Excludes the current portion of risk management, convertible debentures
and share-based compensation liability.


For 2011, we declared total dividends of $506 million (2010 - $686
million) and paid total dividends, including amounts funded by the
dividend reinvestment plan, of $420 million (2010 - $708 million). We
anticipate dividends will continue to be paid on a quarterly basis. On
February 15, 2012, our Board of Directors declared a 2012 first quarter
dividend of $0.27 per share to be paid on April 13, 2012 to
shareholders of record on March 30, 2012. Shareholders are advised that
this dividend is designated as an "eligible dividend" for Canadian
income tax purposes.



On June 27, 2011, the Company closed the extension of its unsecured,
revolving, syndicated bank facility with an aggregate borrowing limit
of $2.25 billion and a four-year term. On October 27, 2011, the Company
increased the aggregate borrowing limit by $500 million to $2.75
billion using the "accordion" feature in the facility.

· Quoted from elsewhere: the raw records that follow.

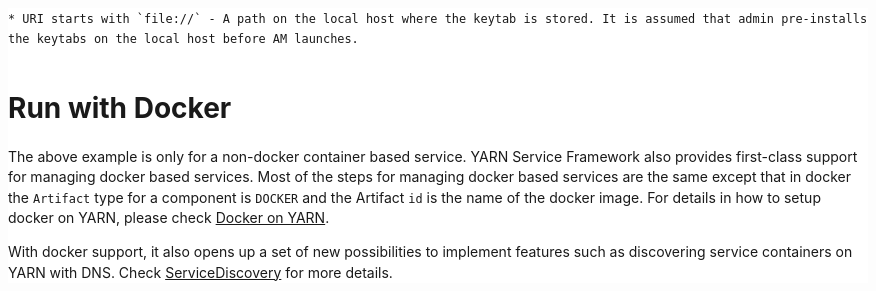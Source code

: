     * URI starts with `file://` - A path on the local host where the keytab is stored. It is assumed that admin pre-installs the keytabs on the local host before AM launches.

# Run with Docker
The above example is only for a non-docker container based service. YARN Service Framework also provides first-class support for managing docker based services.
Most of the steps for managing docker based services are the same except that in docker the `Artifact` type for a component is `DOCKER` and the Artifact `id` is the name of the docker image.
For details in how to setup docker on YARN, please check [Docker on YARN](../DockerContainers.html).

With docker support, it also opens up a set of new possibilities to implement features such as discovering service containers on YARN with DNS.
Check [ServiceDiscovery](ServiceDiscovery.html) for more details.
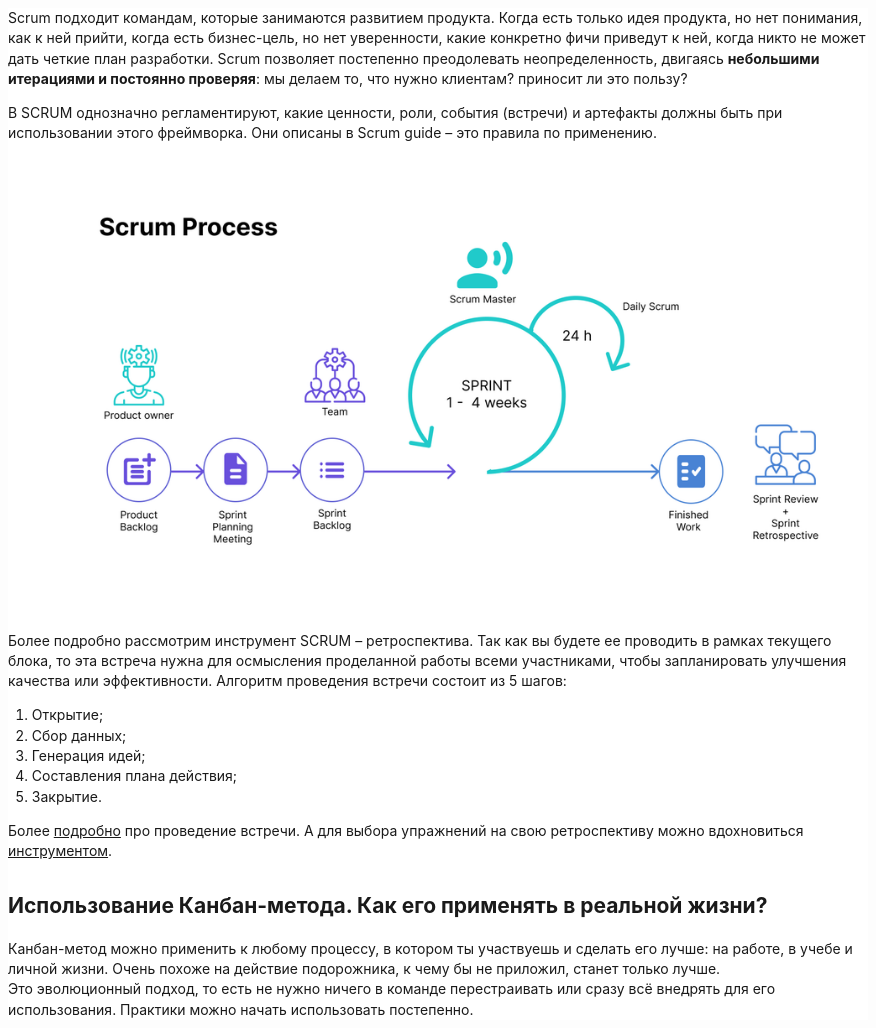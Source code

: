 Scrum подходит командам, которые занимаются развитием продукта. Когда есть только идея продукта, но нет понимания, как к ней прийти, когда есть бизнес-цель, но нет уверенности, какие конкретно фичи приведут к ней, когда никто не может дать четкие план разработки. Scrum позволяет постепенно преодолевать неопределенность, двигаясь **небольшими итерациями и постоянно проверяя**: мы делаем то, что нужно клиентам? приносит ли это пользу?
 
В SCRUM однозначно регламентируют, какие ценности, роли, события (встречи) и артефакты должны быть при использовании этого фреймворка. Они описаны в Scrum guide – это правила по применению.  

 ![SCRUM](misc/images/CT04.01.png) 

Более подробно рассмотрим инструмент SCRUM – ретроспектива. Так как вы будете ее проводить в рамках текущего блока, то эта встреча нужна для осмысления проделанной работы всеми участниками, чтобы запланировать улучшения качества или эффективности.
Алгоритм проведения встречи состоит из 5 шагов: 

1. Открытие;  
2. Сбор данных;  
3. Генерация идей;   
4. Составления плана действия;   
5. Закрытие.  

Более [подробно](https://filipyev.ru/2018/07/25/pyat-shagov-restrospektivy-konceptualnaya-karta/) про проведение встречи. 
А для выбора упражнений на свою ретроспективу можно вдохновиться [инструментом](https://retromat.org/ru/?id=114-35-74-100-109). 

## Использование Канбан-метода. Как его применять в реальной жизни? 
Канбан-метод можно применить к любому процессу, в котором ты участвуешь и сделать его лучше: на работе, в учебе и личной жизни. Очень похоже на действие подорожника, к чему бы не приложил, станет только лучше.  
Это эволюционный подход, то есть не нужно ничего в команде перестраивать или сразу всё внедрять для его использования. Практики можно начать использовать постепенно.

For further
details on our debt instruments, please refer to the "Financing" and
"Convertible Debentures" sections of this Management Commentary.



We actively manage our debt portfolio and consider opportunities to
reduce or diversify our debt structure. We actively consider operating
and financial risks and take actions as appropriate to limit our
exposure to certain risks. We maintain close relationships with our
lenders and agents to monitor credit market developments. These actions
and plans aim to increase the likelihood of maintaining our financial
flexibility to capture opportunities available in the markets in
addition to the continuation of our capital and dividend programs and
hence the longer-term execution of our business strategies.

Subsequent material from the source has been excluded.